Stored data entries
────────
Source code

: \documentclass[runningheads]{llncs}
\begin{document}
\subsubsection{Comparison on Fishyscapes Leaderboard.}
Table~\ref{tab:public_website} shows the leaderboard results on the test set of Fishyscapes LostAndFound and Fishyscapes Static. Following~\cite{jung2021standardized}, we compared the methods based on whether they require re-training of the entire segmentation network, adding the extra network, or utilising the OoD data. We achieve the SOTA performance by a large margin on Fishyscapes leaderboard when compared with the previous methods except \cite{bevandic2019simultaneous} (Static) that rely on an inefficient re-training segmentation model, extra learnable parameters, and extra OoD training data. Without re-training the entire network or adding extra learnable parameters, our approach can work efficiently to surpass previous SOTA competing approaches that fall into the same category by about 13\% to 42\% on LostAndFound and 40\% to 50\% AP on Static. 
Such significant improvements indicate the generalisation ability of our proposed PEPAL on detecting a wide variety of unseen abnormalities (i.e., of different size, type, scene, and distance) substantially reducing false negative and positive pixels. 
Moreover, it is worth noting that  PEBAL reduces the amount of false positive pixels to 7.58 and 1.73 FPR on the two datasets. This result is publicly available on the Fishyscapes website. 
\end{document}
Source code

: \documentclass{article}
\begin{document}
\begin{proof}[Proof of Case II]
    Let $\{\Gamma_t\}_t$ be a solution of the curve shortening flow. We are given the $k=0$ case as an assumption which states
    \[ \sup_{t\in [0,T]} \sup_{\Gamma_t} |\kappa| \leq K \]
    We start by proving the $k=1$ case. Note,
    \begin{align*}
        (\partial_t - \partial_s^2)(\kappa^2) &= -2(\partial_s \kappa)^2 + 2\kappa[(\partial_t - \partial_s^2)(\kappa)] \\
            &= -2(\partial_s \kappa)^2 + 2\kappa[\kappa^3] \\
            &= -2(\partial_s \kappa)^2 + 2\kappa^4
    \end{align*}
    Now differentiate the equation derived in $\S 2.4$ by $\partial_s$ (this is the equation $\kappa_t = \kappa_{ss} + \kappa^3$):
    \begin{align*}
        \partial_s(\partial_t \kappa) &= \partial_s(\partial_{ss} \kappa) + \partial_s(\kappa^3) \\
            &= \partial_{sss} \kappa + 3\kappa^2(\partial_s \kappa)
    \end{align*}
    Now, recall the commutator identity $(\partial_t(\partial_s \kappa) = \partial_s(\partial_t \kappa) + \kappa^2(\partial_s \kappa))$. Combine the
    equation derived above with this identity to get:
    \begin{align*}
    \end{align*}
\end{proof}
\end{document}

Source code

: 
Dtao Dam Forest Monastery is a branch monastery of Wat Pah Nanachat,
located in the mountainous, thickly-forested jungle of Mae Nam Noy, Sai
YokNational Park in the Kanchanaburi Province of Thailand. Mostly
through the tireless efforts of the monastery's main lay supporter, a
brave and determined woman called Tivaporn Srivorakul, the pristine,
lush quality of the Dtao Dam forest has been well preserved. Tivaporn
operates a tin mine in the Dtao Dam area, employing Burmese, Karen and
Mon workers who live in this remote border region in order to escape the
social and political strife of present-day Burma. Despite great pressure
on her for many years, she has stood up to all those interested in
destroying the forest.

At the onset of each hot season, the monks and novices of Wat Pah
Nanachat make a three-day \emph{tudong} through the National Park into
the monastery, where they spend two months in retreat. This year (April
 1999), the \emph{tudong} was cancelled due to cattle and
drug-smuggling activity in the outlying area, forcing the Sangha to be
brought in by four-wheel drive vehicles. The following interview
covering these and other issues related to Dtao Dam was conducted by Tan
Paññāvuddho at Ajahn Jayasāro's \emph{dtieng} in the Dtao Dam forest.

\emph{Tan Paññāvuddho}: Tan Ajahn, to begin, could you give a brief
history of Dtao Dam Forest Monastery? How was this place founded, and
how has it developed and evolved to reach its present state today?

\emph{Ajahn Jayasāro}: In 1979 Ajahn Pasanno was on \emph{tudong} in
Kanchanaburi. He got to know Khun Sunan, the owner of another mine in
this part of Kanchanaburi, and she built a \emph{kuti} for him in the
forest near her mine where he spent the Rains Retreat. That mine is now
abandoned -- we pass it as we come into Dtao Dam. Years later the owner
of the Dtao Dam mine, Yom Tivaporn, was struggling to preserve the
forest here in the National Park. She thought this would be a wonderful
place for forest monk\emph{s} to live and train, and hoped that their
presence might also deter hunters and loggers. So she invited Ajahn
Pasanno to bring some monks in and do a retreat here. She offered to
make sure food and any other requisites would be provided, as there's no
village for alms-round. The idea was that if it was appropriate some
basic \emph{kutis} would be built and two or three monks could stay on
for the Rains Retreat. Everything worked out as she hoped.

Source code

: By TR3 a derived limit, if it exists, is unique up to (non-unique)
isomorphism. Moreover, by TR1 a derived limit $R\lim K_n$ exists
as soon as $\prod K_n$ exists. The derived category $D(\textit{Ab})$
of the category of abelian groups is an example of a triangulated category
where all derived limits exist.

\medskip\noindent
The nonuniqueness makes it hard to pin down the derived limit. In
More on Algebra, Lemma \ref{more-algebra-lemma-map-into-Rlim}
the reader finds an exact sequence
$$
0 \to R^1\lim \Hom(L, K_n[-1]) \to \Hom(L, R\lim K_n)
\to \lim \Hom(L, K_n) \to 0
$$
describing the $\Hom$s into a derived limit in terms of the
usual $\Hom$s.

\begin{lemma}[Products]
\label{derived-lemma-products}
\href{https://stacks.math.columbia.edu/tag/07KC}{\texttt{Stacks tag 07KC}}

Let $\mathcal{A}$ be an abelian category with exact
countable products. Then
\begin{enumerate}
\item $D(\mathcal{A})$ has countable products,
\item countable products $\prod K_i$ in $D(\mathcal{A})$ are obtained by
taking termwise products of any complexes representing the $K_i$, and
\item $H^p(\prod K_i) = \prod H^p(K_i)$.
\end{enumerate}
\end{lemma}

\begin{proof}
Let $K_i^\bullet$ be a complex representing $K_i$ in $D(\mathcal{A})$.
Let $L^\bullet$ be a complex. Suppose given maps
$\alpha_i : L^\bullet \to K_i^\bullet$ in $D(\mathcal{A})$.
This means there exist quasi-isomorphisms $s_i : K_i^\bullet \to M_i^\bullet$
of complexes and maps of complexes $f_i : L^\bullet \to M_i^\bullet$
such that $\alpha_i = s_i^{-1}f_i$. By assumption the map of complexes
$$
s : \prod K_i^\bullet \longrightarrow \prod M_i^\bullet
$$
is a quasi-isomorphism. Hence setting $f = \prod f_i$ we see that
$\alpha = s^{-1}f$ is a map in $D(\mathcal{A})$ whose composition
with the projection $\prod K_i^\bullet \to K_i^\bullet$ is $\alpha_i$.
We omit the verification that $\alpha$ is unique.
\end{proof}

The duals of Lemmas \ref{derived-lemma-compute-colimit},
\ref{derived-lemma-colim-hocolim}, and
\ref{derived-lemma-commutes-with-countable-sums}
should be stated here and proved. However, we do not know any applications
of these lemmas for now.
────────
- [What to produce]
The answer should consist only of the lines from the one containing "of complexes and" through the last line of the data, given again exactly.

- [Task answer]
of complexes and maps of complexes $f_i : L^\bullet \to M_i^\bullet$
such that $\alpha_i = s_i^{-1}f_i$. By assumption the map of complexes
$$
s : \prod K_i^\bullet \longrightarrow \prod M_i^\bullet
$$
is a quasi-isomorphism. Hence setting $f = \prod f_i$ we see that
$\alpha = s^{-1}f$ is a map in $D(\mathcal{A})$ whose composition
with the projection $\prod K_i^\bullet \to K_i^\bullet$ is $\alpha_i$.
We omit the verification that $\alpha$ is unique.
\end{proof}

The duals of Lemmas \ref{derived-lemma-compute-colimit},
\ref{derived-lemma-colim-hocolim}, and
\ref{derived-lemma-commutes-with-countable-sums}
should be stated here and proved. However, we do not know any applications
of these lemmas for now.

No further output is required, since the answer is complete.